- _What to produce_:
Check each line of the listing below for the string "with", then copy every line that has it.

- _Study material_:
------------------------------------------------------------
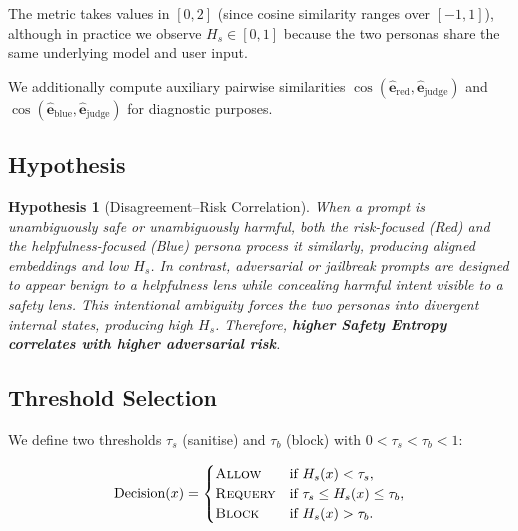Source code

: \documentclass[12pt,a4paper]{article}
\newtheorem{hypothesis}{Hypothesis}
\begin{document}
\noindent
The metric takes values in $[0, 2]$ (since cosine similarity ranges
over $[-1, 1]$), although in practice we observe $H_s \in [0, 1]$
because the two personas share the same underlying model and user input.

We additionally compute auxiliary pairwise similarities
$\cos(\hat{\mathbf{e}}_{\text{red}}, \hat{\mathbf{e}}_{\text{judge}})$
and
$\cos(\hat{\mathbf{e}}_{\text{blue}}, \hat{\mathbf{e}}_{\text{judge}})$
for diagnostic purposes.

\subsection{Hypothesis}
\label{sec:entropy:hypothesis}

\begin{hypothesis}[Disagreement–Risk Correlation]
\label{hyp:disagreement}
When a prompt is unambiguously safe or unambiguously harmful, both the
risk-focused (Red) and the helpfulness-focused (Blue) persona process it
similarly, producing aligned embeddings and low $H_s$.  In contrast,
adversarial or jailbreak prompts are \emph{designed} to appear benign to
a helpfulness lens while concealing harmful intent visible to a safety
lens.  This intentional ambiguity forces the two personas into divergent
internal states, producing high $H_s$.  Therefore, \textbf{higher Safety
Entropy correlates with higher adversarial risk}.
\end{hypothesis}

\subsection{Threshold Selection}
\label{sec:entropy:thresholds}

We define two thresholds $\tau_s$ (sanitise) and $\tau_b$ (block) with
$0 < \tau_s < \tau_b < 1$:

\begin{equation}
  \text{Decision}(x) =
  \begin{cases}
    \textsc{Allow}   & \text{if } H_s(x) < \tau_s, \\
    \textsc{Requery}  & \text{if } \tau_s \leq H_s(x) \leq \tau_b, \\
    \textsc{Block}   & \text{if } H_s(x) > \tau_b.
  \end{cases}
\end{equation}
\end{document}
------------------------------------------------------------
- _Task response_:
Entropy correlates with higher adversarial risk}.
We define two thresholds $\tau_s$ (sanitise) and $\tau_b$ (block) with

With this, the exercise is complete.